*Data*:
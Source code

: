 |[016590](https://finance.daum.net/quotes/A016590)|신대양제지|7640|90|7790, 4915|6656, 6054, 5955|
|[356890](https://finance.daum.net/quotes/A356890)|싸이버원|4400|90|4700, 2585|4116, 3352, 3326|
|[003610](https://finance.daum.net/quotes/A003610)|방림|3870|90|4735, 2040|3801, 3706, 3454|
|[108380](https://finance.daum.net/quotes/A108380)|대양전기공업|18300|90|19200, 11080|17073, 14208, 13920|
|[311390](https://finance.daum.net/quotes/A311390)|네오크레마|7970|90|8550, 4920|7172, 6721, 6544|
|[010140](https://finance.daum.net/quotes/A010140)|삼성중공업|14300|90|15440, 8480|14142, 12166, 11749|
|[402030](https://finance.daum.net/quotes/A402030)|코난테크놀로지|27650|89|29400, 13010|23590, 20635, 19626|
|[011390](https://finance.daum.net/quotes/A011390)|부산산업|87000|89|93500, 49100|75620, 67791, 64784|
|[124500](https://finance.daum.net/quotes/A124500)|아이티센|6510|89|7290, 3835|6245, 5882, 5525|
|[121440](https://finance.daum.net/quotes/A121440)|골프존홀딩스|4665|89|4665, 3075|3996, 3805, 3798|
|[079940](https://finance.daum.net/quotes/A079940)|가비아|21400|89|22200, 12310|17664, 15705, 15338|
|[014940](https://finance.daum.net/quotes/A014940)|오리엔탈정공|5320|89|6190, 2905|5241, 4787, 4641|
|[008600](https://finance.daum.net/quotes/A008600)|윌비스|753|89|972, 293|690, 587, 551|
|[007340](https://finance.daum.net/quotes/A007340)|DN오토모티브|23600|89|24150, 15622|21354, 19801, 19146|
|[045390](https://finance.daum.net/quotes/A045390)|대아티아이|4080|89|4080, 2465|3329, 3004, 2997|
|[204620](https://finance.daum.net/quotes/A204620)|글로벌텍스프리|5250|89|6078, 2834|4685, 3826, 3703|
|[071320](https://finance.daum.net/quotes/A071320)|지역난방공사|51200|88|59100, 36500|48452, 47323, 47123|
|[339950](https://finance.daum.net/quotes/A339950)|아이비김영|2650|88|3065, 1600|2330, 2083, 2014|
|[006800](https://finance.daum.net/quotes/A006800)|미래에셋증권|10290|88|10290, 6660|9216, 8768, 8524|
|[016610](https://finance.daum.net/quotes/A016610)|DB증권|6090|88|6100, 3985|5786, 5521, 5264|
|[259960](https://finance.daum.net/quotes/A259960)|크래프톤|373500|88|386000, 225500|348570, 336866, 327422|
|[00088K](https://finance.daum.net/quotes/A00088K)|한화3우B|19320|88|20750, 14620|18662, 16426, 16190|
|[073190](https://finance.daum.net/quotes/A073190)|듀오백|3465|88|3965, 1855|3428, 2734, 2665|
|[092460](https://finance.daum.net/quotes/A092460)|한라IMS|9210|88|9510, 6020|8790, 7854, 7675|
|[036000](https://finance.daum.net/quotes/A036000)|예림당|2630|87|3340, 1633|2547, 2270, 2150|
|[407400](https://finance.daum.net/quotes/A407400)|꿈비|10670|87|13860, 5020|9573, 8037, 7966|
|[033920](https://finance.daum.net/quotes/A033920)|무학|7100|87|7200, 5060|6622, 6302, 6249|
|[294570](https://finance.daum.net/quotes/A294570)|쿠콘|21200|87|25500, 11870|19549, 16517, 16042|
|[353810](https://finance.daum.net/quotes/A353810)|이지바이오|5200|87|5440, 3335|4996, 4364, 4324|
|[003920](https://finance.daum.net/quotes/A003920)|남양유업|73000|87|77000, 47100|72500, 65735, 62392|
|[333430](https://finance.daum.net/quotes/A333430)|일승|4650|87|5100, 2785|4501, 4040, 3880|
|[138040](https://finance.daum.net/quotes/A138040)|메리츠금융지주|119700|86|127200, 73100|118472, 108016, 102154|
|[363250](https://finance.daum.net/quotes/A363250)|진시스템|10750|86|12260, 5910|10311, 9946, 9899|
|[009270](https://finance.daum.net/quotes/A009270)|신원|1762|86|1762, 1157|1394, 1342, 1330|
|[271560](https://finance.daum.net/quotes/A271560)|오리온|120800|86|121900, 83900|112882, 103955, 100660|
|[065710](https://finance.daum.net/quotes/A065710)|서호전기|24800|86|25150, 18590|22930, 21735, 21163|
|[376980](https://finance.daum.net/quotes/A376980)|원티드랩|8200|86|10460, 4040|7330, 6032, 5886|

*Description of the task*: Repeat the records above exactly as they appear.

*Result of the task*:
Source code

: |[016590](https://finance.daum.net/quotes/A016590)|신대양제지|7640|90|7790, 4915|6656, 6054, 5955|
|[356890](https://finance.daum.net/quotes/A356890)|싸이버원|4400|90|4700, 2585|4116, 3352, 3326|
|[003610](https://finance.daum.net/quotes/A003610)|방림|3870|90|4735, 2040|3801, 3706, 3454|
|[108380](https://finance.daum.net/quotes/A108380)|대양전기공업|18300|90|19200, 11080|17073, 14208, 13920|
|[311390](https://finance.daum.net/quotes/A311390)|네오크레마|7970|90|8550, 4920|7172, 6721, 6544|
|[010140](https://finance.daum.net/quotes/A010140)|삼성중공업|14300|90|15440, 8480|14142, 12166, 11749|
|[402030](https://finance.daum.net/quotes/A402030)|코난테크놀로지|27650|89|29400, 13010|23590, 20635, 19626|
|[011390](https://finance.daum.net/quotes/A011390)|부산산업|87000|89|93500, 49100|75620, 67791, 64784|
|[124500](https://finance.daum.net/quotes/A124500)|아이티센|6510|89|7290, 3835|6245, 5882, 5525|
|[121440](https://finance.daum.net/quotes/A121440)|골프존홀딩스|4665|89|4665, 3075|3996, 3805, 3798|
|[079940](https://finance.daum.net/quotes/A079940)|가비아|21400|89|22200, 12310|17664, 15705, 15338|
|[014940](https://finance.daum.net/quotes/A014940)|오리엔탈정공|5320|89|6190, 2905|5241, 4787, 4641|
|[008600](https://finance.daum.net/quotes/A008600)|윌비스|753|89|972, 293|690, 587, 551|
|[007340](https://finance.daum.net/quotes/A007340)|DN오토모티브|23600|89|24150, 15622|21354, 19801, 19146|
|[045390](https://finance.daum.net/quotes/A045390)|대아티아이|4080|89|4080, 2465|3329, 3004, 2997|
|[204620](https://finance.daum.net/quotes/A204620)|글로벌텍스프리|5250|89|6078, 2834|4685, 3826, 3703|
|[071320](https://finance.daum.net/quotes/A071320)|지역난방공사|51200|88|59100, 36500|48452, 47323, 47123|
|[339950](https://finance.daum.net/quotes/A339950)|아이비김영|2650|88|3065, 1600|2330, 2083, 2014|
|[006800](https://finance.daum.net/quotes/A006800)|미래에셋증권|10290|88|10290, 6660|9216, 8768, 8524|
|[016610](https://finance.daum.net/quotes/A016610)|DB증권|6090|88|6100, 3985|5786, 5521, 5264|
|[259960](https://finance.daum.net/quotes/A259960)|크래프톤|373500|88|386000, 225500|348570, 336866, 327422|
|[00088K](https://finance.daum.net/quotes/A00088K)|한화3우B|19320|88|20750, 14620|18662, 16426, 16190|
|[073190](https://finance.daum.net/quotes/A073190)|듀오백|3465|88|3965, 1855|3428, 2734, 2665|
|[092460](https://finance.daum.net/quotes/A092460)|한라IMS|9210|88|9510, 6020|8790, 7854, 7675|
|[036000](https://finance.daum.net/quotes/A036000)|예림당|2630|87|3340, 1633|2547, 2270, 2150|
|[407400](https://finance.daum.net/quotes/A407400)|꿈비|10670|87|13860, 5020|9573, 8037, 7966|
|[033920](https://finance.daum.net/quotes/A033920)|무학|7100|87|7200, 5060|6622, 6302, 6249|
|[294570](https://finance.daum.net/quotes/A294570)|쿠콘|21200|87|25500, 11870|19549, 16517, 16042|
|[353810](https://finance.daum.net/quotes/A353810)|이지바이오|5200|87|5440, 3335|4996, 4364, 4324|
|[003920](https://finance.daum.net/quotes/A003920)|남양유업|73000|87|77000, 47100|72500, 65735, 62392|
|[333430](https://finance.daum.net/quotes/A333430)|일승|4650|87|5100, 2785|4501, 4040, 3880|
|[138040](https://finance.daum.net/quotes/A138040)|메리츠금융지주|119700|86|127200, 73100|118472, 108016, 102154|
|[363250](https://finance.daum.net/quotes/A363250)|진시스템|10750|86|12260, 5910|10311, 9946, 9899|
|[009270](https://finance.daum.net/quotes/A009270)|신원|1762|86|1762, 1157|1394, 1342, 1330|
|[271560](https://finance.daum.net/quotes/A271560)|오리온|120800|86|121900, 83900|112882, 103955, 100660|
|[065710](https://finance.daum.net/quotes/A065710)|서호전기|24800|86|25150, 18590|22930, 21735, 21163|
|[376980](https://finance.daum.net/quotes/A376980)|원티드랩|8200|86|10460, 4040|7330, 6032, 5886|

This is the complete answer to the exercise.